A good place to start learning about gratitude practice is this article from the Greater Good Science Center (GGSC aka a cool research center devoted to the scientific understanding of happiness and altruism). When you’re done with that, check out this article that goes over four different ways to practice gratitude. It isn’t a one size fits all kind of thing so if something isn’t working it’s worth it to try something else.
I’m currently practicing ‘counting my blessings.’ GGSC suggests spending 5-10 minutes writing out three things in detail on a daily basis.

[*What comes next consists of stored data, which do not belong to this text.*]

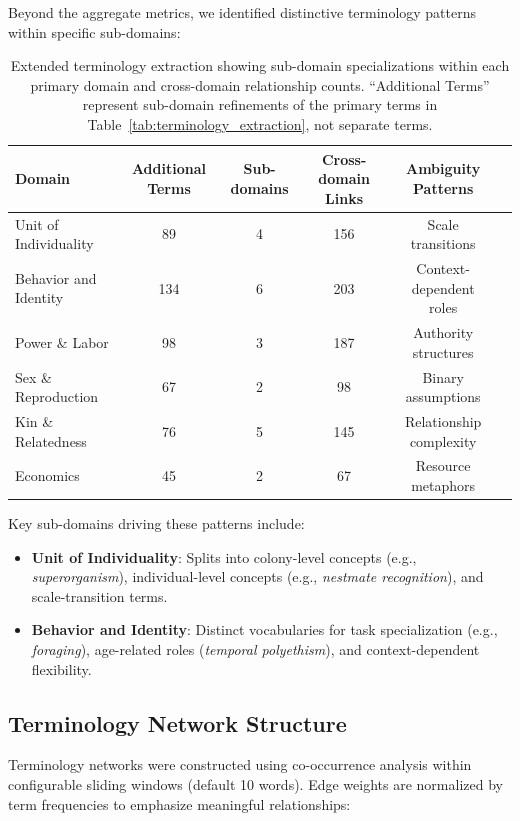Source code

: \documentclass[
]{article}
\providecommand{\tightlist}{%
  \setlength{\itemsep}{0pt}\setlength{\parskip}{0pt}}
\numberwithin{equation}{section}
\begin{document}
Beyond the aggregate metrics, we identified distinctive terminology
patterns within specific sub-domains:

\begin{table}[h]
\centering
\begin{tabular}{|l|c|c|c|c|c|}
\hline
\textbf{Domain} & \textbf{Additional Terms} & \textbf{Sub-domains} & \textbf{Cross-domain Links} & \textbf{Ambiguity Patterns} \\
\hline
Unit of Individuality & 89 & 4 & 156 & Scale transitions \\
Behavior and Identity & 134 & 6 & 203 & Context-dependent roles \\
Power \& Labor & 98 & 3 & 187 & Authority structures \\
Sex \& Reproduction & 67 & 2 & 98 & Binary assumptions \\
Kin \& Relatedness & 76 & 5 & 145 & Relationship complexity \\
Economics & 45 & 2 & 67 & Resource metaphors \\
\hline
\end{tabular}
\caption{Extended terminology extraction showing sub-domain specializations within each primary domain and cross-domain relationship counts. ``Additional Terms'' represent sub-domain refinements of the primary terms in Table~\ref{tab:terminology_extraction}, not separate terms.}
\label{tab:extended_terminology}
\end{table}

Key sub-domains driving these patterns include:

\begin{itemize}
\tightlist
\item
  \textbf{Unit of Individuality}: Splits into colony-level concepts
  (e.g., \emph{superorganism}), individual-level concepts (e.g.,
  \emph{nestmate recognition}), and scale-transition terms.
\item
  \textbf{Behavior and Identity}: Distinct vocabularies for task
  specialization (e.g., \emph{foraging}), age-related roles
  (\emph{temporal polyethism}), and context-dependent flexibility.
\end{itemize}

\subsection{Terminology Network
Structure}\label{terminology-network-structure}

Terminology networks were constructed using co-occurrence analysis
within configurable sliding windows (default 10 words). Edge weights are
normalized by term frequencies to emphasize meaningful relationships:
\end{document}
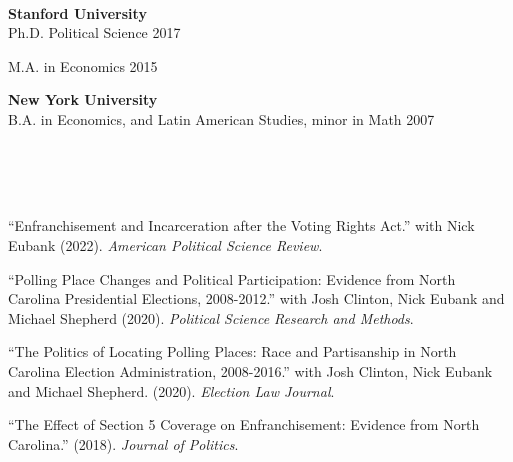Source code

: \documentclass[11pt]{article}
\begin{document}

\vspace{.2in}
\begin{minipage}[t]{.21\textwidth}
	 \\
\end{minipage}
\begin{minipage}[t]{.79\textwidth}
	\textbf{Stanford University} \\
		\hspace*{.15in}Ph.D. Political Science \hfill  2017 \\
		\vspace{-.2in}

	 	\hspace*{.15in}M.A. in Economics \hfill 2015 \\
		\vspace{-.1in}

	\textbf{New York University} \\
		\hspace*{.15in}B.A. in Economics, and Latin American Studies, minor in Math \hfill  2007 \\
\end{minipage}





\vspace{.2in}
\begin{minipage}[t]{.21\textwidth}
	 \\
	 \\
	 \\
\end{minipage}
\begin{minipage}[t]{.79\textwidth}
	``Enfranchisement and Incarceration after the Voting Rights Act.'' with Nick Eubank (2022). \emph{American Political Science Review}.\\
	\vspace{-.05in}

	``Polling Place Changes and Political Participation: Evidence from North Carolina Presidential Elections, 2008-2012.'' with Josh Clinton, Nick Eubank and Michael Shepherd (2020). \emph{Political Science Research and Methods}. \\
  \vspace{-.05in}

  ``The Politics of Locating Polling Places:  Race and Partisanship in North Carolina Election Administration, 2008-2016.'' with Josh Clinton, Nick Eubank and Michael Shepherd. (2020). \emph{Election Law Journal}. \\
	\vspace{-.05in}

	``The Effect of Section 5 Coverage on Enfranchisement: Evidence from North Carolina.'' (2018).  \emph{Journal of Politics}. \\
	\vspace{-.1in}

\end{minipage}
\end{document}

I might grow to that eventually, but instead these first few weeks I’ve been boiling it down to 2-3 minutes writing down a few words (ex: getting out of class early, pizza lunch at work, taking the long way home).
It’s funny, lately I find myself appreciating things more in the present. On my walk a few days ago, the same walk I do several times a week, I saw a yellow bird and spent a few moments watching it. I thought to myself how grateful I was for my stillness and for the return of nature and wildlife after an endless winter. I felt happy, calm, and hopeful.
If you’re not sold on the benefits of gratitude practices, check out more of the research:
- Read this piece on TIME that goes over 7 incredible health benefits of gratitude.
- Harvard is also hip to the gratitude jive.
Both of these were posted close to Thanksgiving. It’s interesting how we seem to reserve gratitude for holidays like Thanksgiving, Christmas, Father/Mother’s day, birthdays etc. I don’t see anything wrong with addressing specific gratitude on these days, but it’s so worthwhile to incorporate gratitude into your daily life.